Ele baixou os olhos e ficou observando os próprios dedos, como se eles fossem a coisa mais interessante do mundo. Cybelle não havia contado nada a Benício, guardando seu contato para quando tivesse informações mais precisas, mas, agora, queria conhecer a verdade toda, até o final.

— Um dia — disse Zenão —, quando eu era criança, decidi fugir do berçário em que vivia.

Cybelle teve que conter o riso, imaginando o jovem Zenão com uma bolsinha de trapos nas costas e pensando que iria sobreviver ao completo vazio do mundo exterior.

— Eu sei que é ridículo — defendeu-se ele, percebendo sua reação.

— Desculpe — ela pediu.

Zenão observou os dedos em silêncio um pouco mais antes de continuar:

— Uma máquina me acolheu. Um robô, aquele que você viu na tela. Eu não tinha a menor ideia de onde estava me metendo. Achei que estava seguro com ele.

— Você não pode se culpar por isso — ela falou.

— Eu sei. Só que saber não muda muito a forma como me sinto.

— Ele prometeu cuidar de você?

Zenão suspirou.

— Ele foi bem convincente nisso. Levou-me àquele lugar, àquela fábrica em ruínas e, por um instante, achei até que eu poderia me acostumar a chamar aquilo de lar.

— E você ficou com ele por muito tempo? — perguntou Cybelle.

— Não mais do que alguns dias. Acabei perdendo a noção do tempo, mas sei que não acabou sendo muita coisa. Viver totalmente desconectado nem era o mais difícil. Muito pior era o que ele me obrigava a fazer. A violência que ele me tratava, o que me obrigava a comer. Achei que eu não ia conseguir...

Sua voz travou com a emoção, e Cybelle puxou-o para mais perto. Acolheu-o entre os braços como o menino ferido que ele foi e que finalmente estava vindo à tona. Não fez mais perguntas, nem faria se ele decidisse encerrar a história naquele ponto. Mas, alguns minutos mais tarde, sem sair de onde estava, ele continuou:

— Aqueles homens que invadiram acabaram sendo a minha salvação. O robô me obrigou a enterrá-los do lado de fora, e eu aproveitei para fugir na primeira chance que encontrei.

— Desculpe-me — pediu Cybelle, beijando-o na cabeça. — Eu não fazia ideia. Desculpe-me por obrigá-lo a falar nisso.

— Meu amor — ele disse, levantando-se e acariciando seu rosto. — Eu até agradeço a chance de contar. Há muito tempo quero me desfazer daquela tela. Tenho certeza de que este é um passo importante para isso.

— Sim — concordou Cybelle. — Com certeza, é. E, quando estiver pronto, saiba que terá toda a ajuda que precisar.

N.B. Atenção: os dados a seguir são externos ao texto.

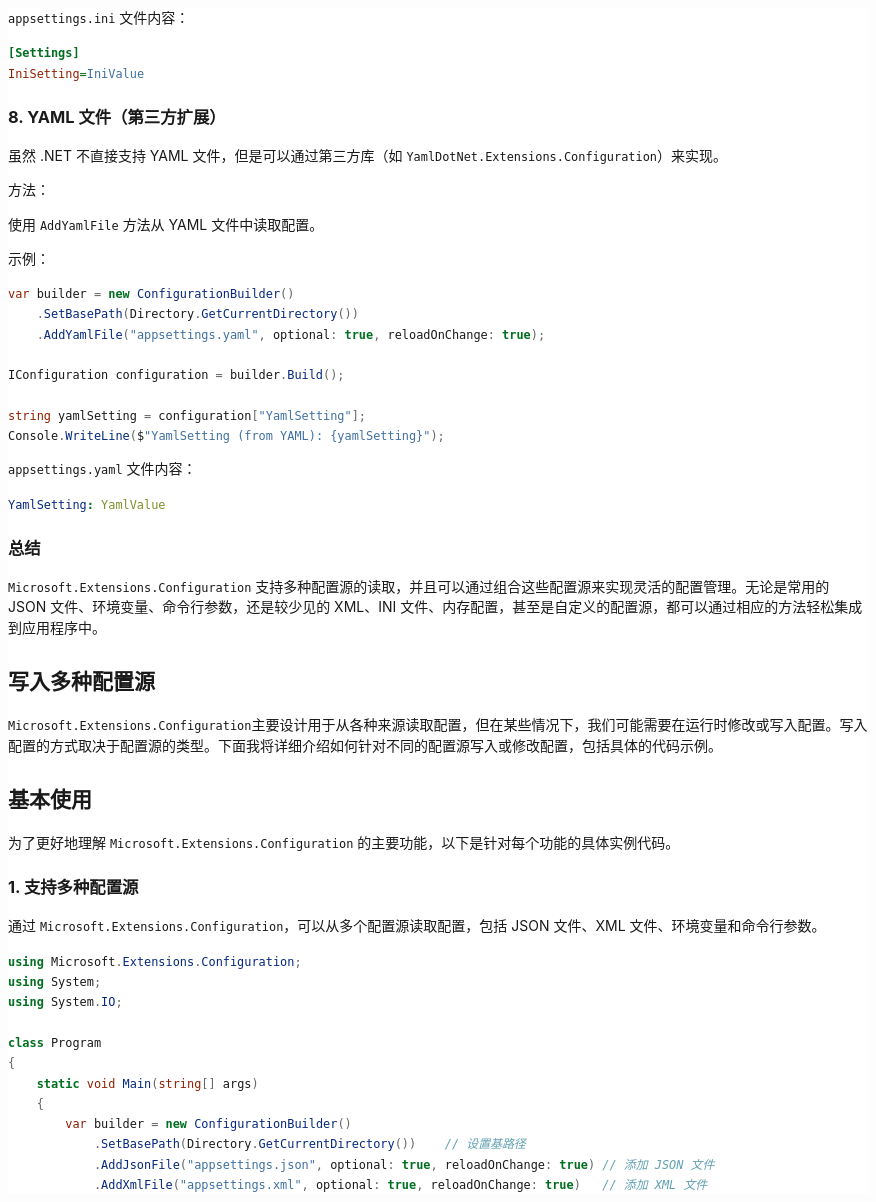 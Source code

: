 `appsettings.ini` 文件内容：

```ini
[Settings]
IniSetting=IniValue
```

### 8. YAML 文件（第三方扩展）

虽然 .NET 不直接支持 YAML 文件，但是可以通过第三方库（如 `YamlDotNet.Extensions.Configuration`）来实现。

方法：

使用 `AddYamlFile` 方法从 YAML 文件中读取配置。

示例：

```C#
var builder = new ConfigurationBuilder()
    .SetBasePath(Directory.GetCurrentDirectory())
    .AddYamlFile("appsettings.yaml", optional: true, reloadOnChange: true);

IConfiguration configuration = builder.Build();

string yamlSetting = configuration["YamlSetting"];
Console.WriteLine($"YamlSetting (from YAML): {yamlSetting}");
```

`appsettings.yaml` 文件内容：

```yaml
YamlSetting: YamlValue
```

### 总结

`Microsoft.Extensions.Configuration` 支持多种配置源的读取，并且可以通过组合这些配置源来实现灵活的配置管理。无论是常用的 JSON 文件、环境变量、命令行参数，还是较少见的 XML、INI 文件、内存配置，甚至是自定义的配置源，都可以通过相应的方法轻松集成到应用程序中。





## 写入多种配置源

`Microsoft.Extensions.Configuration`主要设计用于从各种来源读取配置，但在某些情况下，我们可能需要在运行时修改或写入配置。写入配置的方式取决于配置源的类型。下面我将详细介绍如何针对不同的配置源写入或修改配置，包括具体的代码示例。



## 基本使用

为了更好地理解 `Microsoft.Extensions.Configuration` 的主要功能，以下是针对每个功能的具体实例代码。

### 1. 支持多种配置源

通过 `Microsoft.Extensions.Configuration`，可以从多个配置源读取配置，包括 JSON 文件、XML 文件、环境变量和命令行参数。

```C#
using Microsoft.Extensions.Configuration;
using System;
using System.IO;

class Program
{
    static void Main(string[] args)
    {
        var builder = new ConfigurationBuilder()
            .SetBasePath(Directory.GetCurrentDirectory())    // 设置基路径
            .AddJsonFile("appsettings.json", optional: true, reloadOnChange: true) // 添加 JSON 文件
            .AddXmlFile("appsettings.xml", optional: true, reloadOnChange: true)   // 添加 XML 文件
```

Zenão sorriu, visivelmente desconfortável naquela posição de estar sendo ajudado em vez de ser quem ajudava.

— Enquanto isso — desconversou ele, com uma súbita animação —, o que você acha de um programinha de casal hoje à noite? Passeios em cenários românticos, comidas exóticas à luz de velas? Um sobrevoo íntimo no Oceano das Sensações Maravilhosas?

E, perguntando isso, veio beijá-la no pescoço, fazendo-a se encolher com o arrepio.

No entanto, o gesto não funcionou como costumava funcionar. O dia tinha sido muito cheio de informações e sentimentos intensos, e Cybelle não conseguiria simplesmente se desligar e ser uma boa companhia para quem quer que fosse. Precisava de um tempo só para si, para processar tudo aquilo, e só depois, quem sabe, conseguiria aproveitar à altura algum programa como o Sensações Maravilhosas.

Delicadamente, afastou-se do marido e olhou-o nos olhos. Ele, naturalmente, entendeu na mesma hora, dizendo:

— Leve o tempo que precisar. — E, correndo os dedos pelo rosto dela, acrescentou: — Vou estar aqui quando você quiser.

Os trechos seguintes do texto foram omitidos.